約400万人のフォロワーがいるインスタグラムで親パレスチナ派の投稿をした直後に脅迫を受け、「ノルウェーに渡航する安全性を感じなくなった」と中止を決めた。
このことはノルウェーのメディアでも取り上げられ、音楽祭の関係者らは「芸術の自由や表現の自由が制限されてところまできている」と現地メディアに話している。
パレスチナ・イスラエル問題でヘイトスピーチや脅迫が増加し、市民が意見を話しにくい状況になっていることはノルウェーですでに問題となっている。
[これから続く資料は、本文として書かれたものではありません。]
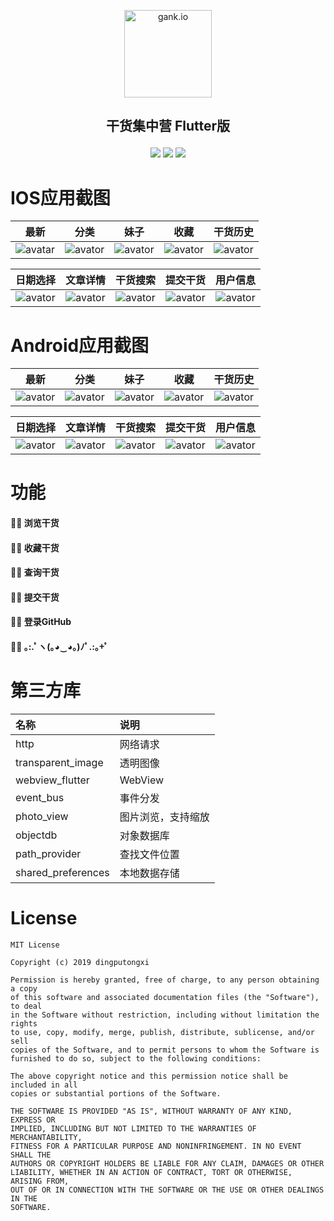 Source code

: <p align="center">
  <a href="http://gank.io">
    <img alt="gank.io" src="https://github.com/dingputongxi/flutter_gank/blob/master/android/app/src/main/res/mipmap-xxxhdpi/ic_launcher.png?raw=true" width="140">
  </a>
</p>
<h2><p align="center">干货集中营 Flutter版</p></h1>
<p align="center">
  <img src="https://img.shields.io/badge/flutter sdk-1.0.0-red.svg">
  <img src="https://img.shields.io/badge/language-dart2-blue.svg">
  <img src="https://img.shields.io/badge/license-MIT-orange.svg">
</p>




# IOS应用截图

|                             最新                             |                             分类                             |                             妹子                             |                             收藏                             |                           干货历史                           |
| :----------------------------------------------------------: | :----------------------------------------------------------: | :----------------------------------------------------------: | :----------------------------------------------------------: | :----------------------------------------------------------: |
| ![avatar](https://raw.githubusercontent.com/dingputongxi/flutter_gank/master/screenshot/ios/ios_news.png) | ![avator](https://raw.githubusercontent.com/dingputongxi/flutter_gank/master/screenshot/ios/ios_category.png) | ![avator](https://raw.githubusercontent.com/dingputongxi/flutter_gank/master/screenshot/ios/ios_meizi.png) | ![avator](https://raw.githubusercontent.com/dingputongxi/flutter_gank/master/screenshot/ios/ios_favorites.png) | ![avator](https://raw.githubusercontent.com/dingputongxi/flutter_gank/master/screenshot/ios/ios_history.png) |



|                           日期选择                           |                           文章详情                           |                           干货搜索                           |                           提交干货                           |                           用户信息                           |
| :----------------------------------------------------------: | :----------------------------------------------------------: | :----------------------------------------------------------: | :----------------------------------------------------------: | :----------------------------------------------------------: |
| ![avator](https://raw.githubusercontent.com/dingputongxi/flutter_gank/master/screenshot/ios/ios_picker_date.png) | ![avator](https://raw.githubusercontent.com/dingputongxi/flutter_gank/master/screenshot/ios/ios_article.png) | ![avator](https://raw.githubusercontent.com/dingputongxi/flutter_gank/master/screenshot/ios/ios_search.png) | ![avator](https://raw.githubusercontent.com/dingputongxi/flutter_gank/master/screenshot/ios/ios_submit.png) | ![avator](https://raw.githubusercontent.com/dingputongxi/flutter_gank/master/screenshot/ios/ios_user_info.png) |



# Android应用截图

|                             最新                             |                             分类                             |                             妹子                             |                             收藏                             |                           干货历史                           |
| :----------------------------------------------------------: | :----------------------------------------------------------: | :----------------------------------------------------------: | :----------------------------------------------------------: | :----------------------------------------------------------: |
| ![avator](https://raw.githubusercontent.com/dingputongxi/flutter_gank/master/screenshot/android/android_news.png) | ![avator](https://raw.githubusercontent.com/dingputongxi/flutter_gank/master/screenshot/android/android_category.png) | ![avator](https://raw.githubusercontent.com/dingputongxi/flutter_gank/master/screenshot/android/android_meizi.png) | ![avator](https://raw.githubusercontent.com/dingputongxi/flutter_gank/master/screenshot/android/android_favorites.png) | ![avator](https://raw.githubusercontent.com/dingputongxi/flutter_gank/master/screenshot/android/android_history.png) |



|                           日期选择                           |                           文章详情                           |                           干货搜索                           |                           提交干货                           |                           用户信息                           |
| :----------------------------------------------------------: | :----------------------------------------------------------: | :----------------------------------------------------------: | :----------------------------------------------------------: | :----------------------------------------------------------: |
| ![avator](https://raw.githubusercontent.com/dingputongxi/flutter_gank/master/screenshot/android/android_picker_date.png) | ![avator](https://raw.githubusercontent.com/dingputongxi/flutter_gank/master/screenshot/android/android_article.png) | ![avator](https://raw.githubusercontent.com/dingputongxi/flutter_gank/master/screenshot/android/android_search.png) | ![avator](https://raw.githubusercontent.com/dingputongxi/flutter_gank/master/screenshot/android/android_submit.png) | ![avator](https://raw.githubusercontent.com/dingputongxi/flutter_gank/master/screenshot/android/android_user_info.png) |



# 功能

#### 💁🏻 浏览干货

#### 💁🏻 收藏干货

#### 💁🏻 查询干货

#### 💁🏻 提交干货

#### 💁🏻 登录GitHub

#### 💁🏻 ｡:.ﾟヽ(｡◕‿◕｡)ﾉﾟ.:｡+ﾟ



# 第三方库

| 名称               | 说明               |
| :----------------- | :----------------- |
| http               | 网络请求           |
| transparent_image  | 透明图像           |
| webview_flutter    | WebView            |
| event_bus          | 事件分发           |
| photo_view         | 图片浏览，支持缩放 |
| objectdb           | 对象数据库         |
| path_provider      | 查找文件位置       |
| shared_preferences | 本地数据存储       |



# License

```
MIT License

Copyright (c) 2019 dingputongxi

Permission is hereby granted, free of charge, to any person obtaining a copy
of this software and associated documentation files (the "Software"), to deal
in the Software without restriction, including without limitation the rights
to use, copy, modify, merge, publish, distribute, sublicense, and/or sell
copies of the Software, and to permit persons to whom the Software is
furnished to do so, subject to the following conditions:

The above copyright notice and this permission notice shall be included in all
copies or substantial portions of the Software.

THE SOFTWARE IS PROVIDED "AS IS", WITHOUT WARRANTY OF ANY KIND, EXPRESS OR
IMPLIED, INCLUDING BUT NOT LIMITED TO THE WARRANTIES OF MERCHANTABILITY,
FITNESS FOR A PARTICULAR PURPOSE AND NONINFRINGEMENT. IN NO EVENT SHALL THE
AUTHORS OR COPYRIGHT HOLDERS BE LIABLE FOR ANY CLAIM, DAMAGES OR OTHER
LIABILITY, WHETHER IN AN ACTION OF CONTRACT, TORT OR OTHERWISE, ARISING FROM,
OUT OF OR IN CONNECTION WITH THE SOFTWARE OR THE USE OR OTHER DEALINGS IN THE
SOFTWARE.
```

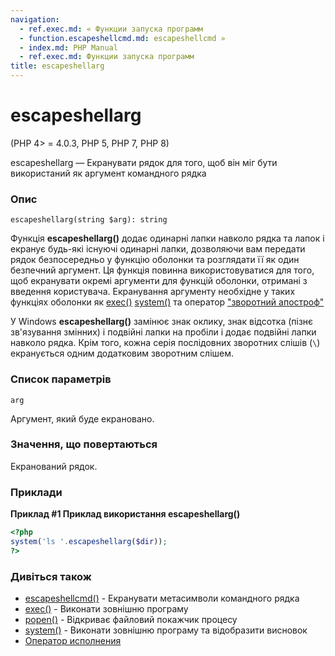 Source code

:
 ```yaml
---
navigation:
  - ref.exec.md: « Функции запуска программ
  - function.escapeshellcmd.md: escapeshellcmd »
  - index.md: PHP Manual
  - ref.exec.md: Функции запуска программ
title: escapeshellarg
---
```

# escapeshellarg

(PHP 4> = 4.0.3, PHP 5, PHP 7, PHP 8)

escapeshellarg — Екранувати рядок для того, щоб він міг бути використаний як аргумент командного рядка

### Опис

```methodsynopsis
escapeshellarg(string $arg): string
```

Функція **escapeshellarg()** додає одинарні лапки навколо рядка та лапок і екранує будь-які існуючі одинарні лапки, дозволяючи вам передати рядок безпосередньо у функцію оболонки та розглядати її як один безпечний аргумент. Ця функція повинна використовуватися для того, щоб екранувати окремі аргументи для функцій оболонки, отримані з введення користувача. Екранування аргументу необхідне у таких функціях оболонки як [exec()](function.exec.md) [system()](function.system.md) та оператор ["зворотний апостроф"](language.operators.execution.md)

У Windows **escapeshellarg()** замінює знак оклику, знак відсотка (пізнє зв'язування змінних) і подвійні лапки на пробіли і додає подвійні лапки навколо рядка. Крім того, кожна серія послідовних зворотних слішів (`\`) екранується одним додатковим зворотним слішем.

### Список параметрів

`arg`

Аргумент, який буде екрановано.

### Значення, що повертаються

Екранований рядок.

### Приклади

**Приклад #1 Приклад використання **escapeshellarg()****

```php
<?php
system('ls '.escapeshellarg($dir));
?>
```

### Дивіться також

-   [escapeshellcmd()](function.escapeshellcmd.md) - Екранувати метасимволи командного рядка
-   [exec()](function.exec.md) - Виконати зовнішню програму
-   [popen()](function.popen.md) - Відкриває файловий покажчик процесу
-   [system()](function.system.md) - Виконати зовнішню програму та відобразити висновок
-   [Оператор исполнения](language.operators.execution.md)
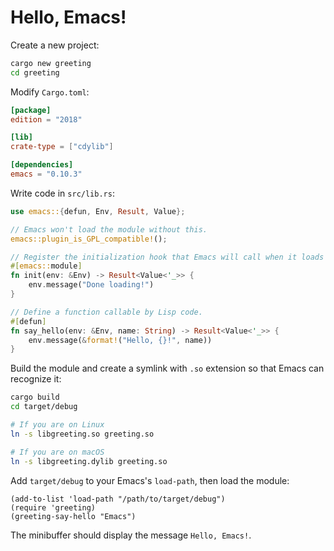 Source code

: # Hello, Emacs!

Create a new project:

```bash
cargo new greeting
cd greeting
```

Modify `Cargo.toml`:

```toml
[package]
edition = "2018"

[lib]
crate-type = ["cdylib"]

[dependencies]
emacs = "0.10.3"
```

Write code in `src/lib.rs`:

```rust
use emacs::{defun, Env, Result, Value};

// Emacs won't load the module without this.
emacs::plugin_is_GPL_compatible!();

// Register the initialization hook that Emacs will call when it loads the module.
#[emacs::module]
fn init(env: &Env) -> Result<Value<'_>> {
    env.message("Done loading!")
}

// Define a function callable by Lisp code.
#[defun]
fn say_hello(env: &Env, name: String) -> Result<Value<'_>> {
    env.message(&format!("Hello, {}!", name))
}
```

Build the module and create a symlink with `.so` extension so that Emacs can recognize it:

```bash
cargo build
cd target/debug

# If you are on Linux
ln -s libgreeting.so greeting.so

# If you are on macOS
ln -s libgreeting.dylib greeting.so
```

Add `target/debug` to your Emacs's `load-path`, then load the module:
```emacs-lisp
(add-to-list 'load-path "/path/to/target/debug")
(require 'greeting)
(greeting-say-hello "Emacs")
```

The minibuffer should display the message `Hello, Emacs!`.
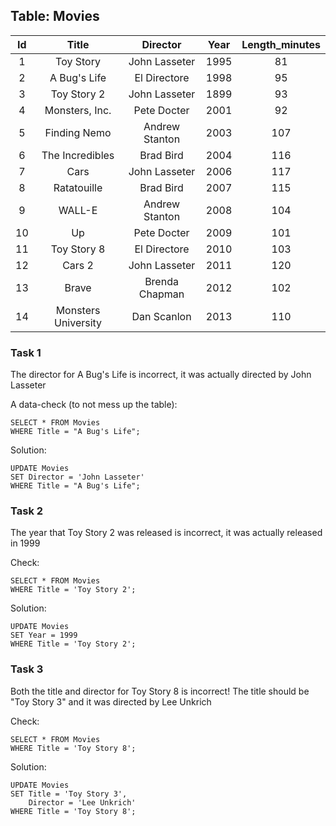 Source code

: ## Table: Movies

|Id |Title              |Director      |Year|Length_minutes|
|:-:|:-----------------:|:------------:|:--:|:------------:|
|1  |Toy Story          |John Lasseter |1995|81            |
|2  |A Bug's Life       |El Directore  |1998|95            |
|3  |Toy Story 2        |John Lasseter |1899|93            |
|4  |Monsters, Inc.     |Pete Docter   |2001|92            |
|5  |Finding Nemo       |Andrew Stanton|2003|107           |
|6  |The Incredibles    |Brad Bird     |2004|116           |
|7  |Cars               |John Lasseter |2006|117           |
|8  |Ratatouille        |Brad Bird     |2007|115           |
|9  |WALL-E             |Andrew Stanton|2008|104           |
|10 |Up                 |Pete Docter   |2009|101           |
|11 |Toy Story 8        |El Directore  |2010|103           |
|12 |Cars 2             |John Lasseter |2011|120           |
|13 |Brave              |Brenda Chapman|2012|102           |
|14 |Monsters University|Dan Scanlon   |2013|110           |

### Task 1

The director for A Bug's Life is incorrect, it was actually directed by John Lasseter

A data-check (to not mess up the table):

```
SELECT * FROM Movies
WHERE Title = "A Bug's Life";
```

Solution:

```
UPDATE Movies
SET Director = 'John Lasseter'
WHERE Title = "A Bug's Life";
```

### Task 2

The year that Toy Story 2 was released is incorrect, it was actually released in 1999

Check:

```
SELECT * FROM Movies
WHERE Title = 'Toy Story 2';
```

Solution:

```
UPDATE Movies
SET Year = 1999
WHERE Title = 'Toy Story 2';
```

### Task 3

Both the title and director for Toy Story 8 is incorrect! The title should be "Toy Story 3" and it was directed by Lee Unkrich

Check:

```
SELECT * FROM Movies
WHERE Title = 'Toy Story 8';
```

Solution:

```
UPDATE Movies
SET Title = 'Toy Story 3',
    Director = 'Lee Unkrich'
WHERE Title = 'Toy Story 8';
```
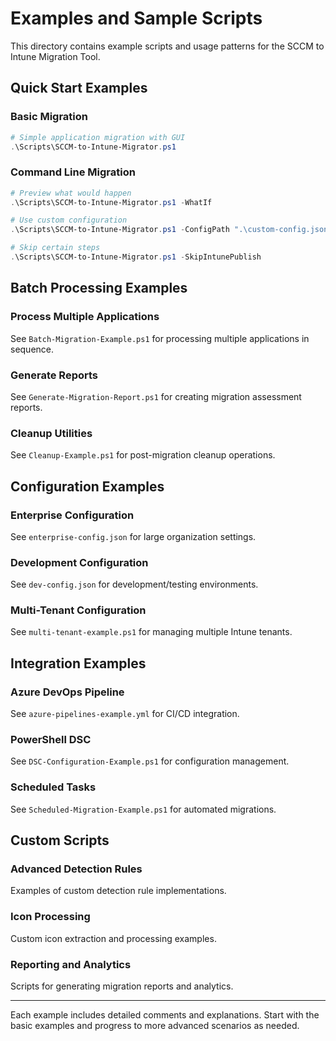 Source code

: # Examples and Sample Scripts

This directory contains example scripts and usage patterns for the SCCM to Intune Migration Tool.

## Quick Start Examples

### Basic Migration
```powershell
# Simple application migration with GUI
.\Scripts\SCCM-to-Intune-Migrator.ps1
```

### Command Line Migration
```powershell
# Preview what would happen
.\Scripts\SCCM-to-Intune-Migrator.ps1 -WhatIf

# Use custom configuration
.\Scripts\SCCM-to-Intune-Migrator.ps1 -ConfigPath ".\custom-config.json"

# Skip certain steps
.\Scripts\SCCM-to-Intune-Migrator.ps1 -SkipIntunePublish
```

## Batch Processing Examples

### Process Multiple Applications
See `Batch-Migration-Example.ps1` for processing multiple applications in sequence.

### Generate Reports
See `Generate-Migration-Report.ps1` for creating migration assessment reports.

### Cleanup Utilities
See `Cleanup-Example.ps1` for post-migration cleanup operations.

## Configuration Examples

### Enterprise Configuration
See `enterprise-config.json` for large organization settings.

### Development Configuration  
See `dev-config.json` for development/testing environments.

### Multi-Tenant Configuration
See `multi-tenant-example.ps1` for managing multiple Intune tenants.

## Integration Examples

### Azure DevOps Pipeline
See `azure-pipelines-example.yml` for CI/CD integration.

### PowerShell DSC
See `DSC-Configuration-Example.ps1` for configuration management.

### Scheduled Tasks
See `Scheduled-Migration-Example.ps1` for automated migrations.

## Custom Scripts

### Advanced Detection Rules
Examples of custom detection rule implementations.

### Icon Processing
Custom icon extraction and processing examples.

### Reporting and Analytics
Scripts for generating migration reports and analytics.

---

Each example includes detailed comments and explanations. Start with the basic examples and progress to more advanced scenarios as needed.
ノルウェー国家公安警察(PST)は、ノルウェーにおける新たな脅威評価を発表したばかりだ。中東での紛争のため、多くの過激派がユダヤ人とイスラエル国家を区別しておらず、イスラエルとユダヤ人の標的に対する脅威は増大したと発表した。両国に関する抗議デモやイベントは首都に集中するため、警察は現在オスロに人員を集中させ警備を強化中だ。
- VG:PST: − Trusselen mot jødiske og israelske mål i Norge er skjerpet
- VG:Frykter uro etter Israel og Palestina-konflikten – politifolk landet rundt kalles inn til Oslo
パレスチナ人女性活動家が不在のまま賞を受賞
Manalがコンサートを中止した30周年を迎える国際音楽祭オスロ・ワールドは、音楽祭としてパレスチナ派であることを表明している。コンサートやイベントの度に多くの登壇者が「フリー・パレスチナ」と発言し、チケット代の収入をガザ支援に充てるためのコンサートも開催している。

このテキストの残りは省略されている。